Guest Contributor | Oct 9, 2018 | 0
Okahandja school wins environmental competition
Prestancia College in Okahandja walked away with the N$8,000 first prize as winners of the FNB Global United Recycle Art competition.
Eden Combined School won second place, while Five Rand Primary School received the third prize. A total of 13 schools participated in the competition and participating learners were from all age groups.
Prestancia College excelled as they had covered the three themes, useful product, decorative product and most of all learning materials with high efficiency. While, Eden Combined School made the cut as they focused on producing learning material for classes by making different geometrical forms from paper mash, and the Five Rand Primary School had a good array of products bringing across both the environmental and the educative aspects.
“The FNB Global United Recycle Art Competition was held for the second time after a very successful competition in Gobabis last year. The team of judges, consisting of seven Global United players and myself from Gee Om! judged the exhibits according to numerous criteria,” Wolfgang Schenk, one of the organisers of the event elaborated.
“I am very happy that we won.
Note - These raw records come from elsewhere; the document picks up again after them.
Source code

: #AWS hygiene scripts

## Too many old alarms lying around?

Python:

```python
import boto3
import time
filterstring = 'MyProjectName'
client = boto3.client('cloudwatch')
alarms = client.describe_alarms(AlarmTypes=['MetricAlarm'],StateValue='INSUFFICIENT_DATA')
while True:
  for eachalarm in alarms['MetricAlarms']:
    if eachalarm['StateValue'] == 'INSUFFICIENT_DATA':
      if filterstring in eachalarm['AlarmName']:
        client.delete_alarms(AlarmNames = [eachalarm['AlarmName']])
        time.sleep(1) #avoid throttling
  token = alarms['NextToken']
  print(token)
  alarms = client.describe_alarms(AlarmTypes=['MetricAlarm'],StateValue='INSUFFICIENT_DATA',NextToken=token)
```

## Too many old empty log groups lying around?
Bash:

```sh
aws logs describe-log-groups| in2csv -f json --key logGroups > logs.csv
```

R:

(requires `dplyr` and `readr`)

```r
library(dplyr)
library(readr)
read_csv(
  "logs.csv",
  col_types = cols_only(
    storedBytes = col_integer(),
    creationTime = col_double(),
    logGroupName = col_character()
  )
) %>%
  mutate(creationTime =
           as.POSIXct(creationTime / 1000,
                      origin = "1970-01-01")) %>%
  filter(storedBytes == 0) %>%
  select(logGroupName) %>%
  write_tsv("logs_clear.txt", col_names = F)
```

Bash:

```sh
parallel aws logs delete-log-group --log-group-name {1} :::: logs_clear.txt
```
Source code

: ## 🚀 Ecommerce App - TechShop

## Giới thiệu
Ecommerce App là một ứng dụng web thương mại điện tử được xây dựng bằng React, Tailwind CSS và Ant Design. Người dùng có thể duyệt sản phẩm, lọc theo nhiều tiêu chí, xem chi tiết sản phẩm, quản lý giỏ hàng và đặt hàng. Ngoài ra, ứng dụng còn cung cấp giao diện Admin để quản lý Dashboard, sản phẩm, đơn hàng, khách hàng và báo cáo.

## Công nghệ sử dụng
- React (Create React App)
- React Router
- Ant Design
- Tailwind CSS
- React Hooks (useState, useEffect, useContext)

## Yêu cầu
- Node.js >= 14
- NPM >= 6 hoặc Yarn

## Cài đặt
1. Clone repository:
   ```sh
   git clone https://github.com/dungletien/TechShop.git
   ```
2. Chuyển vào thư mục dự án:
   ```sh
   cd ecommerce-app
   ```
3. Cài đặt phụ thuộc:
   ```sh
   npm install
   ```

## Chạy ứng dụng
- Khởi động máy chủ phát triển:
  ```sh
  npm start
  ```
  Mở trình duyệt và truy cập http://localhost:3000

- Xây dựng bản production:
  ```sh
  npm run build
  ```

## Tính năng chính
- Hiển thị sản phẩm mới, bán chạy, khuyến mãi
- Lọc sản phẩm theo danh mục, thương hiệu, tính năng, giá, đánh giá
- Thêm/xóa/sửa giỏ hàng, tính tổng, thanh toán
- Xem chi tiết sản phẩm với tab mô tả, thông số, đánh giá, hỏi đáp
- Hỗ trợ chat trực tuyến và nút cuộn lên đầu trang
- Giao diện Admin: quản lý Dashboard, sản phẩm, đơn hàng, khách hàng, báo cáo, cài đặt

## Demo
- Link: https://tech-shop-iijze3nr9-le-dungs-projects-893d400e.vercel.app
We participated to encourage our fellow learners and to introduce them to the Environmental Club. Our school is new, and this was an opportunity to promote our school and build a positive image in our community. This is a first for our school and we look forward to teaching each other on the many ways we can keep our school and town clean by Reducing, Reusing and Recycling. The experience taught us team work, trust and that all things are possible if you work hard. It was really fun,” a learner, Monica Kamongwa, of the winning school said.
Special prizes were awarded to two additional schools, JG van der Walt who delivered the best verbal presentation of their exhibits, clearly explaining how they addressed the recycling issue, the benefits of using the materials they used and the message on keeping your environment clean though not littering and up-cycling.
The Okahandja Learning Centre produced a sculpture that gave a very clear and strong message on the dangers of plastic littering. It showed a dead animal in an environment littered with all kinds of problematic plastics.
It was very clear that this animal had died due to feeding on these materials with plastic bags and bottles protruding from its intestines. This exhibit gave a glaring image of a major problem that many communities have due to littering, leading to material harm of community members.